Global Economy Expert

Timothy Taylor is an American economist. He is managing editor of the Journal of Economic Perspectives, a quarterly academic journal produced at Macalester College and published by the American Economic Association. Taylor received his Bachelor of Arts degree from Haverford College and a master's degree in economics from Stanford University. At Stanford, he was winner of the award for excellent teaching in a large class (more than 30 students) given by the Associated Students of Stanford University. At Minnesota, he was named a Distinguished Lecturer by the Department of Economics and voted Teacher of the Year by the master's degree students at the Hubert H. Humphrey Institute of Public Affairs. Taylor has been a guest speaker for groups of teachers of high school economics, visiting diplomats from eastern Europe, talk-radio shows, and community groups. From 1989 to 1997, Professor Taylor wrote an economics opinion column for the San Jose Mercury-News. He has published multiple lectures on economics through The Teaching Company.

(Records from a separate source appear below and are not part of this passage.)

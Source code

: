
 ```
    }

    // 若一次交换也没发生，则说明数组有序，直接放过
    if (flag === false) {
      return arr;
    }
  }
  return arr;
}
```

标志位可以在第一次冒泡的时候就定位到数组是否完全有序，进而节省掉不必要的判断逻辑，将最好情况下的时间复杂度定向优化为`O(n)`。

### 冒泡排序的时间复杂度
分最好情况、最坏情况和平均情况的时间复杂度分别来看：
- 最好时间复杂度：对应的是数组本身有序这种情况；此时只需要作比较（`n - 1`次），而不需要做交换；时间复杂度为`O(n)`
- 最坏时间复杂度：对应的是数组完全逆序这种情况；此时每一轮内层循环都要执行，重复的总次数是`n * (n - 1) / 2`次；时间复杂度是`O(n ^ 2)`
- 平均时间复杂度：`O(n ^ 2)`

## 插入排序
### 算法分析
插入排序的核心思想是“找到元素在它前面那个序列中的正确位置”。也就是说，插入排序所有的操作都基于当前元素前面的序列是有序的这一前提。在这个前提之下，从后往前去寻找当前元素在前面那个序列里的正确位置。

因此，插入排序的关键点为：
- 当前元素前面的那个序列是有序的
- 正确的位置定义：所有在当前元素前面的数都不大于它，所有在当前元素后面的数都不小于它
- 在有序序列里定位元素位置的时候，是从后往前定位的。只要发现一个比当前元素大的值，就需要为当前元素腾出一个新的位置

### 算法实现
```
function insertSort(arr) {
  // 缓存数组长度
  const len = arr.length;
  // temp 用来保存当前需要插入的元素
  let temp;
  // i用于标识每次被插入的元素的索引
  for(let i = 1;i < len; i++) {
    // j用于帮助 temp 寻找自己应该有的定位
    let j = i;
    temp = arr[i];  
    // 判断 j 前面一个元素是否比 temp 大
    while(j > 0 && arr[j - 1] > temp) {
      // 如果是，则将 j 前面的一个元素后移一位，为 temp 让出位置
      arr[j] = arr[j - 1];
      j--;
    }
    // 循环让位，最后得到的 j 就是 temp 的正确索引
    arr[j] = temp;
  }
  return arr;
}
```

With Rudolph Penner and Isabel Sawhill, he is co-author of Updating America's Social Contract (2000), whose first chapter provided an early radical centrist perspective, "An Agenda for the Radical Middle". Taylor is also the author of The Instant Economist: Everything You Need to Know About How the Economy Works, published by the Penguin Group in 2012. The fourth edition of Taylor's Principles of Economics textbook was published by Textbook Media in 2017.